The large difference in savings generated by the three alternatives is a result of the distribution of taxes that are imposed on providers by states. Those tax rates vary widely, from under 1 percent to 6 percent. Therefore, the lower the threshold, the more that tax revenues collected from providers would be affected. Lowering the threshold to 5 percent would affect only the taxes collected above that rate, whereas lowering the threshold to 2.5 percent would affect the additional tax revenues collected above that rate. Eliminating the threshold would affect all tax revenues collected from providers.

The amount of savings generated by the option would depend entirely on the extent to which states chose to adjust their Medicaid programs in response to the lower thresholds. Under the new limits, states would need to decide whether to continue spending the same amount—and make up the difference out of other revenues—or to cut spending by the difference in revenues collected under the old and new thresholds. In the first case, states might replace lost revenues by raising additional general revenues or by reducing spending elsewhere in their budgets and transferring those amounts to Medicaid spending. In that case, the federal government would continue to match the same amount of state spending and there would be no change in federal spending. Alternatively, states could decide not to replace the lost revenues and instead cut their Medicaid spending. That choice would reduce federal spending because the matched amounts would be smaller.

CBO expects that different states would respond to a lower safe-harbor threshold in different ways. Most states would probably not replace all of the revenues lost as a result of the lower threshold for the taxation of providers. The health care providers being taxed typically benefit directly from higher Medicaid payment rates, making the imposition of such taxes an easier choice for states than alternative choices for replacing such revenues.

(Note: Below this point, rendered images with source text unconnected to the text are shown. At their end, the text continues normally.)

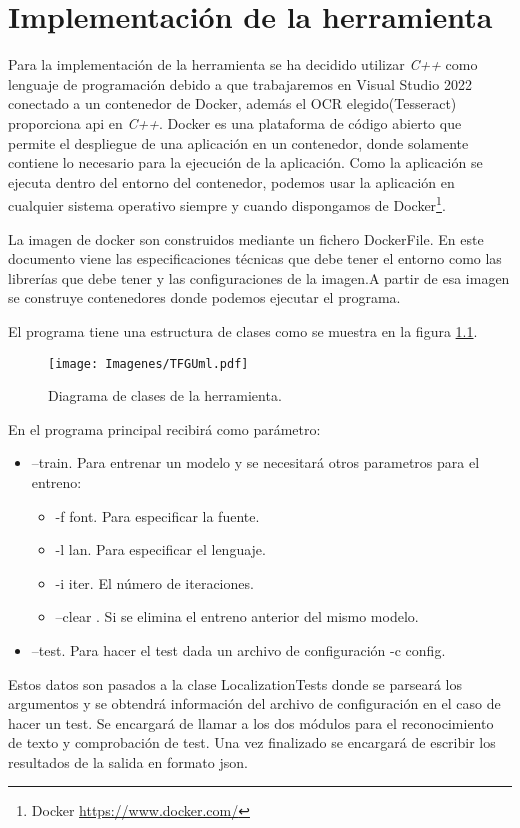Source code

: \chapter{Implementación de la herramienta}
\label{cap:implementacion}

Para la implementación de la herramienta se ha decidido utilizar \emph{C++} como lenguaje de programación debido a que trabajaremos en Visual Studio 2022 conectado a un contenedor de Docker, además el OCR elegido(Tesseract) proporciona api en \emph{C++}. Docker es una plataforma de código abierto que permite el despliegue de una aplicación en un contenedor, donde solamente contiene lo necesario para la ejecución de la aplicación. Como la aplicación se ejecuta dentro del entorno del contenedor, podemos usar la aplicación en cualquier sistema operativo siempre y cuando dispongamos de Docker\footnote{Docker \url{https://www.docker.com/}}.

La imagen de docker son construidos mediante un fichero 
DockerFile. En este documento viene las especificaciones técnicas que debe tener el entorno como las librerías que debe tener y las configuraciones de la imagen.A partir de esa imagen se construye contenedores donde podemos ejecutar el programa.

El programa tiene una estructura de clases como se muestra en la figura \ref{fig:UML}.
\begin{figure}[H]
	\centering
	\texttt{[image: Imagenes/TFGUml.pdf]}
	\caption{Diagrama de clases de la herramienta.}
	\label{fig:UML}
\end{figure}

En el programa principal recibirá como parámetro:
\begin{itemize}
	\item --train. Para entrenar un modelo y se necesitará otros parametros para el entreno:
	\begin{itemize}
		\item -f font. Para especificar la fuente.
		\item -l lan. Para especificar el lenguaje.
		\item -i iter. El número de iteraciones.
		\item --clear . Si se elimina el entreno anterior del mismo modelo.
	\end{itemize}
	\item --test. Para hacer el test dada un archivo de configuración -c config.
\end{itemize}
Estos datos son pasados a la clase LocalizationTests donde se parseará los argumentos y se obtendrá información del archivo de configuración en el caso de hacer un test. Se encargará de llamar a los dos módulos para el reconocimiento de texto y comprobación de test. Una vez finalizado se encargará de escribir los resultados de la salida en formato json.

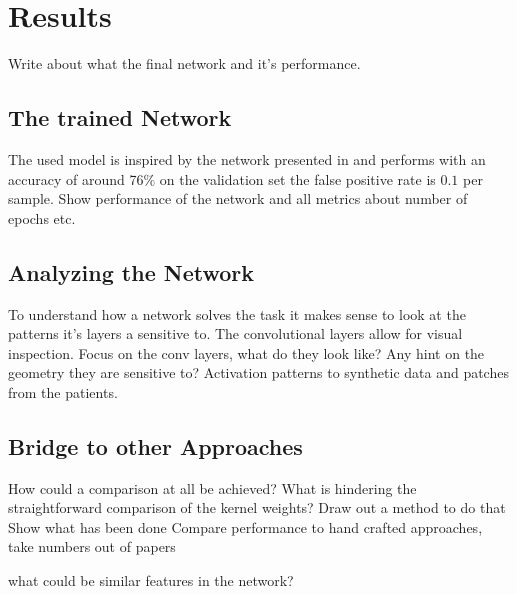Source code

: \documentclass[main.tex]{subfiles}
\begin{document}
\chapter{Results}\label{chap:results}
Write about what the final network and it's performance.

\section{The trained Network}
The used model is inspired by the network presented in \cite{huang2017lung} and performs with an accuracy of around 76$\%$ on the validation set the false positive rate is $0.1$ per sample.
Show performance of the network and all metrics about number of epochs etc.


\section{Analyzing the Network}
To understand how a network solves the task it makes sense to look at the patterns it's layers a sensitive to. The convolutional layers allow for visual inspection.
Focus on the conv layers, what do they look like? Any hint on the geometry they are sensitive to?
Activation patterns to synthetic data and patches from the patients.

\section{Bridge to other Approaches}
How could a comparison at all be achieved? What is hindering the straightforward comparison of the kernel weights? Draw out a method to do that
Show what has been done
Compare performance to hand crafted approaches, 
take numbers out of papers

what could be similar features in the network?
\end{document}
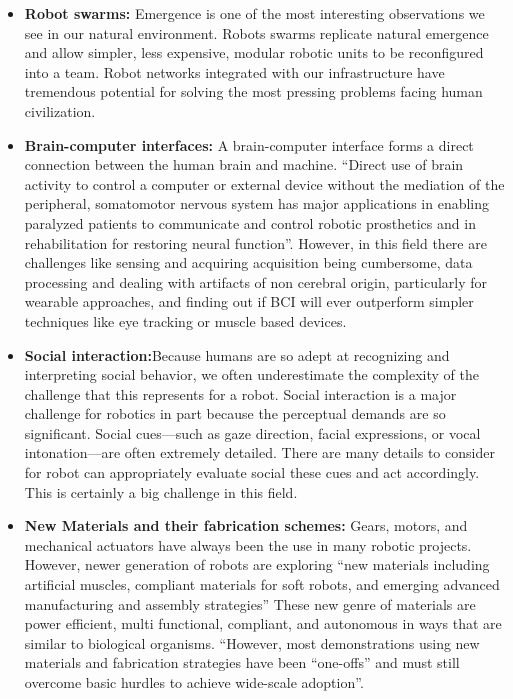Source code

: \documentclass[conference]{IEEEtran}
\begin{document}
\begin{itemize}
\item \textbf{Robot swarms:} Emergence is one of the most interesting observations we see in our natural environment. Robots swarms replicate natural emergence and allow simpler, less expensive, modular robotic units to be reconfigured into a team. Robot networks integrated with our infrastructure have tremendous potential for solving the most pressing problems facing human civilization. 
\item \textbf{Brain-computer interfaces:} A brain-computer interface forms a direct connection between the human brain and machine. ``Direct use of brain activity to control a computer or external device without the mediation of the peripheral, somatomotor nervous system has major applications in enabling paralyzed patients to communicate and control robotic prosthetics and in rehabilitation for restoring neural function''\autocite{yang2018grand}. However, in this field there are challenges like sensing and acquiring acquisition being cumbersome, data processing and dealing with artifacts of non cerebral origin, particularly for wearable approaches, and finding out if BCI will ever outperform simpler techniques like eye tracking or muscle based devices.
\item \textbf{Social interaction:}Because humans are so adept at recognizing and interpreting social behavior, we often underestimate the complexity of the challenge that this represents for a robot. Social interaction is a major challenge for robotics in part because the perceptual demands are so significant. Social cues—such as gaze direction, facial expressions, or vocal intonation—are often extremely detailed. There are many details to consider for robot can appropriately evaluate social these cues and act accordingly. This is certainly a big challenge in this field.
\item \textbf{New Materials and their fabrication schemes:} Gears, motors, and mechanical actuators have always been the use in many robotic projects. However, newer generation of robots are exploring ``new materials including artificial muscles, compliant materials for soft robots, and emerging advanced manufacturing and assembly strategies''\autocite{yang2018grand} These new genre of materials are power efficient, multi functional, compliant, and autonomous in ways that are similar to biological organisms. ``However, most demonstrations using new materials and fabrication strategies have been “one-offs” and must still overcome basic hurdles to achieve wide-scale adoption''\autocite{yang2018grand}. 

\end{itemize}
\end{document}
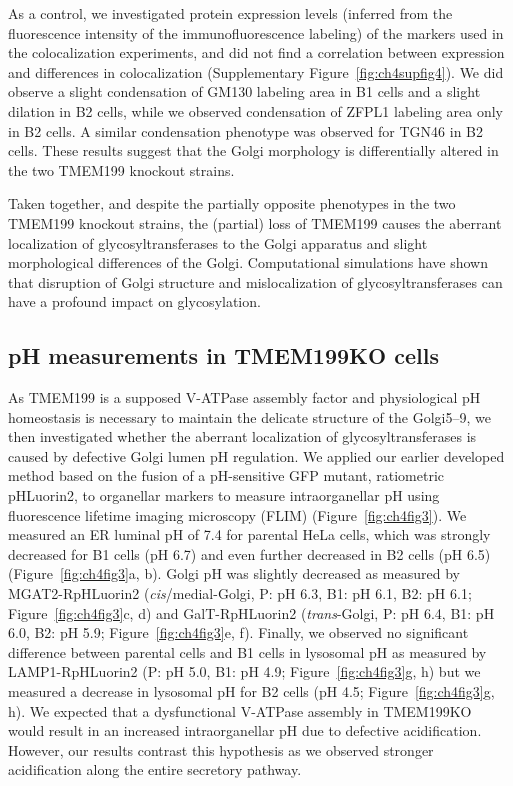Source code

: As a control, we investigated protein expression levels (inferred from the fluorescence intensity of the immunofluorescence labeling) of the markers used in the colocalization experiments, and did not find a correlation between expression and differences in colocalization (Supplementary Figure~\ref{fig:ch4supfig4}). We did observe a slight condensation of GM130 labeling area in B1 cells and a slight dilation in B2 cells, while we observed condensation of ZFPL1 labeling area only in B2 cells. A similar condensation phenotype was observed for TGN46 in B2 cells. These results suggest that the Golgi morphology is differentially altered in the two TMEM199 knockout strains.

Taken together, and despite the partially opposite phenotypes in the two TMEM199 knockout strains, the (partial) loss of TMEM199 causes the aberrant localization of glycosyltransferases to the Golgi apparatus and slight morphological differences of the Golgi. Computational simulations have shown that disruption of Golgi structure and mislocalization of glycosyltransferases can have a profound impact on glycosylation\cite{jaiman_golgi_2020}.

\subsection{pH measurements in TMEM199KO cells}

As TMEM199 is a supposed V-ATPase assembly factor and physiological pH homeostasis is necessary to maintain the delicate structure of the Golgi5–9, we then investigated whether the aberrant localization of glycosyltransferases is caused by defective Golgi lumen pH regulation. We applied our earlier developed method based on the fusion of a pH-sensitive GFP mutant, ratiometric pHLuorin2\cite{mahon_phluorin2:_2011,miesenbock_visualizing_1998}, to organellar markers to measure intraorganellar pH using fluorescence lifetime imaging microscopy (FLIM)\cite{linders_fluorescence_2021} (Figure~\ref{fig:ch4fig3}). We measured an ER luminal pH of 7.4 for parental HeLa cells, which was strongly decreased for B1 cells (pH 6.7) and even further decreased in B2 cells (pH 6.5) (Figure~\ref{fig:ch4fig3}a, b). Golgi pH was slightly decreased as measured by MGAT2-RpHLuorin2 (\emph{cis}/medial-Golgi, P: pH 6.3, B1: pH 6.1, B2: pH 6.1; Figure~\ref{fig:ch4fig3}c, d) and GalT-RpHLuorin2 (\emph{trans}-Golgi, P: pH 6.4, B1: pH 6.0, B2: pH 5.9; Figure~\ref{fig:ch4fig3}e, f). Finally, we observed no significant difference between parental cells and B1 cells in lysosomal pH as measured by LAMP1-RpHLuorin2 (P: pH 5.0, B1: pH 4.9; Figure~\ref{fig:ch4fig3}g, h) but we measured a decrease in lysosomal pH for B2 cells (pH 4.5; Figure~\ref{fig:ch4fig3}g, h). We expected that a dysfunctional V-ATPase assembly in TMEM199KO would result in an increased intraorganellar pH due to defective acidification. However, our results contrast this hypothesis as we observed stronger acidification along the entire secretory pathway.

However, most states would probably not cut Medicaid spending by the full amount of the lost revenues because they deem other choices to be preferable. CBO anticipates that, on average, states would replace half of the lost revenues, but that estimate is highly uncertain. To the extent that the average state response would be to make larger cuts to Medicaid, the savings would be greater, and to the extent that the average state response would be to make smaller cuts to Medicaid, the savings would be smaller.

Other Effects

One argument for implementing this option is that it would limit or eliminate a state financing mechanism that has inflated federal payments to states for Medicaid beyond the amount the federal government would have paid in the absence of such taxes. An argument against this option is that, to the extent that states cut back spending on Medicaid in response to the lost revenues, health care providers could face lower payment rates that might make some of them less willing to treat Medicaid patients. Moreover, some Medicaid enrollees could face a reduction in services or possibly lose their eligibility for the program if states restricted enrollment to curtail costs.